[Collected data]
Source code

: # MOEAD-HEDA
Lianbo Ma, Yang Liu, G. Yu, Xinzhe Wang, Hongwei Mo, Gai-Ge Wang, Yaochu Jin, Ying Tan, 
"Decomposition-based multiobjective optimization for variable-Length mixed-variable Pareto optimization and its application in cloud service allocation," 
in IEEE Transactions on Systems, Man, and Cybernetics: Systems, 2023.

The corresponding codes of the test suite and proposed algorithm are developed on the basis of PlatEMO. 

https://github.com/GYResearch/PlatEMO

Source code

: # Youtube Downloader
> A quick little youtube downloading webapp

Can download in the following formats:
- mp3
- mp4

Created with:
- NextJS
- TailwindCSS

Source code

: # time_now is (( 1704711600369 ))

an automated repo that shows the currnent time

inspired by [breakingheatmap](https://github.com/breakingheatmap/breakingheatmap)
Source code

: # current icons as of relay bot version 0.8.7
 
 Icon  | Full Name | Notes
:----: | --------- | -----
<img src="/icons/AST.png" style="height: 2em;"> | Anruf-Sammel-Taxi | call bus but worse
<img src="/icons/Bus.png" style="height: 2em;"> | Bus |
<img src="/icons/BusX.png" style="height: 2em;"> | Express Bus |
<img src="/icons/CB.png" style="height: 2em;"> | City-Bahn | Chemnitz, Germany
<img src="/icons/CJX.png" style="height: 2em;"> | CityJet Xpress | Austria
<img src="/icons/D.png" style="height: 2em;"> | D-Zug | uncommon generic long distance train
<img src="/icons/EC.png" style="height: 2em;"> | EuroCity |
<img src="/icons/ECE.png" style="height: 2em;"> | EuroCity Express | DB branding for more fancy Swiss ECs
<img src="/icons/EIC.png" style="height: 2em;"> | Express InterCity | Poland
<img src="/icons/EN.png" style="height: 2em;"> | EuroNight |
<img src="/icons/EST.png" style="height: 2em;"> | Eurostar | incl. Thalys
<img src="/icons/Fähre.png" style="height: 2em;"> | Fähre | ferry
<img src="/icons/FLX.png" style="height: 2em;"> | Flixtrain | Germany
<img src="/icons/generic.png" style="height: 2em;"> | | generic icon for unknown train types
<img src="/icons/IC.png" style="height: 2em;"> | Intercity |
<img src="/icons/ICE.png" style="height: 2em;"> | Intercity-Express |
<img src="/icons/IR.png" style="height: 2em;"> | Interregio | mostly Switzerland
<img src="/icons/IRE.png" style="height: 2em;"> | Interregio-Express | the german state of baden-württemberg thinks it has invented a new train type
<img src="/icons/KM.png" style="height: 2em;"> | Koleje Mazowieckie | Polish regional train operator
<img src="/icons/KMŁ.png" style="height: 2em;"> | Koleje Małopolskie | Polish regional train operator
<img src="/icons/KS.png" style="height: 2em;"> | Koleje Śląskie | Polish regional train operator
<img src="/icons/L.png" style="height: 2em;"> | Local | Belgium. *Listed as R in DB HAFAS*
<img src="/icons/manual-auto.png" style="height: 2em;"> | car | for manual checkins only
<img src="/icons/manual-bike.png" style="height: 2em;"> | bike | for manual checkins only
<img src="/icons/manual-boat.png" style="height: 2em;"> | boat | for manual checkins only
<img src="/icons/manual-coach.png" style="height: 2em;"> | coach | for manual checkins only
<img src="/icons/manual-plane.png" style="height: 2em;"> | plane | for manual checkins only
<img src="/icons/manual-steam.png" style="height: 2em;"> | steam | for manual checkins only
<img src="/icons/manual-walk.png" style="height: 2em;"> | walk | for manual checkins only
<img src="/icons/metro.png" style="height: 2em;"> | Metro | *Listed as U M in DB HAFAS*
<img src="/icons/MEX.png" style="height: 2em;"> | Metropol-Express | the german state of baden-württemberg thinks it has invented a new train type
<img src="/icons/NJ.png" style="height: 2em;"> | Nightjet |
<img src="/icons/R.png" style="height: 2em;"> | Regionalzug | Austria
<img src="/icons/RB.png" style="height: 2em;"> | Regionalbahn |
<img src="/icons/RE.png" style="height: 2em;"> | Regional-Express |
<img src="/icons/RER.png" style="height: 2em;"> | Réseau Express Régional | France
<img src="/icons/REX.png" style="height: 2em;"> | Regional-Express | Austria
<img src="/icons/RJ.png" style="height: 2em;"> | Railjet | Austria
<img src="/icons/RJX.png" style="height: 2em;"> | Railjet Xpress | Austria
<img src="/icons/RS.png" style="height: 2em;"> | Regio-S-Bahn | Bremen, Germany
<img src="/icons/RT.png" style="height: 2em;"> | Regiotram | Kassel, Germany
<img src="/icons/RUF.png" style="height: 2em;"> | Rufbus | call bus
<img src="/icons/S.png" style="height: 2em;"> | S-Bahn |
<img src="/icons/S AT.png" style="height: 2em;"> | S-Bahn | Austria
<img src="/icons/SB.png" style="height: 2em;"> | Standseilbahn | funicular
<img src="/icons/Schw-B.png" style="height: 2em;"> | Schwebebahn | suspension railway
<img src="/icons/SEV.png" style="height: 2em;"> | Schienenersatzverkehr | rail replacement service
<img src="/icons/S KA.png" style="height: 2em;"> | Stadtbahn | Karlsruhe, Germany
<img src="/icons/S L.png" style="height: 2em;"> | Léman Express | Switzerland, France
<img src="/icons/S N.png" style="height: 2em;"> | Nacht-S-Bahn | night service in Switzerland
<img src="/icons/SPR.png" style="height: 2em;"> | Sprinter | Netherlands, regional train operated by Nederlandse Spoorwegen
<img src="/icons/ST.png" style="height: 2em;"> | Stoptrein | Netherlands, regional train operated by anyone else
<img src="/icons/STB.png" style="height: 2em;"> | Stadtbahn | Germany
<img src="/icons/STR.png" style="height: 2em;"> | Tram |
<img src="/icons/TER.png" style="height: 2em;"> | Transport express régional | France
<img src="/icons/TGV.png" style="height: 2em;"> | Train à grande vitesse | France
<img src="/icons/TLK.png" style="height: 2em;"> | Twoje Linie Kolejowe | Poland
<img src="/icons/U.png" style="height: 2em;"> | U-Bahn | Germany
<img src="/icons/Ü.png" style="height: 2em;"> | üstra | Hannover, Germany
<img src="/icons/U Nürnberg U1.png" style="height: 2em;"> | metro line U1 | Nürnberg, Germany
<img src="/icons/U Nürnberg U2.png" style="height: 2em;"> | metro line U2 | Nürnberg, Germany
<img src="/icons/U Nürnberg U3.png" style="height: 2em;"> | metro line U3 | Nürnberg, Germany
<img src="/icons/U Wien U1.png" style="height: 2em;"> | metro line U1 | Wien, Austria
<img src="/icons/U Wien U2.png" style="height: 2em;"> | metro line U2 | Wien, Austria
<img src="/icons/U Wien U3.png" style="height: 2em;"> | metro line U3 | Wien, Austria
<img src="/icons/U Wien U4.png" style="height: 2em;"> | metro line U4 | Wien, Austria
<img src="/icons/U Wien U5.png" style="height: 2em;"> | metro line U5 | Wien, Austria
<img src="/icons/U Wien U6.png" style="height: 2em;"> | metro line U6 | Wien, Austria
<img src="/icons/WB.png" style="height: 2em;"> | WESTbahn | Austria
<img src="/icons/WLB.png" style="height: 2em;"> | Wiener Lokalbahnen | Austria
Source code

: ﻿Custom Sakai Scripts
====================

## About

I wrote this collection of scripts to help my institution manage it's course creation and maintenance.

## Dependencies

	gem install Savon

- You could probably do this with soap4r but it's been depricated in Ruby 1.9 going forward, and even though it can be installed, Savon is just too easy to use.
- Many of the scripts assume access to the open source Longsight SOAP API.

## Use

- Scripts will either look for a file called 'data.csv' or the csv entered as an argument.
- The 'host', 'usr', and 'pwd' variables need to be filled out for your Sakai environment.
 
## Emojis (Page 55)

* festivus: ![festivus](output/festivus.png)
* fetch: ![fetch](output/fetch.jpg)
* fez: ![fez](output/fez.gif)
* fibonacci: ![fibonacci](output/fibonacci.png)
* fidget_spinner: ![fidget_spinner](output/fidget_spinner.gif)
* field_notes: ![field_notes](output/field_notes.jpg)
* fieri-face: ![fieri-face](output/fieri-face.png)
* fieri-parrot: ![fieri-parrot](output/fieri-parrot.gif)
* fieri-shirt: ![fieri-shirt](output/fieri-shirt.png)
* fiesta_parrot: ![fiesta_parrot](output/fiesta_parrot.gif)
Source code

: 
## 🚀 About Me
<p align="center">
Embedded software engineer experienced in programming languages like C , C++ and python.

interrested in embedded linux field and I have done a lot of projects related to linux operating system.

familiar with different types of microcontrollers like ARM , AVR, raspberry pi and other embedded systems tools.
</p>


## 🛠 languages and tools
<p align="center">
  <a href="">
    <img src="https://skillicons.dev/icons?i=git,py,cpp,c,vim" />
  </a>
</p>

WHAT IS BEING ASKED:
Looking at the records above, please work out how many lines contain "Railjet" and state only that number.

ANSWER BELOW:
2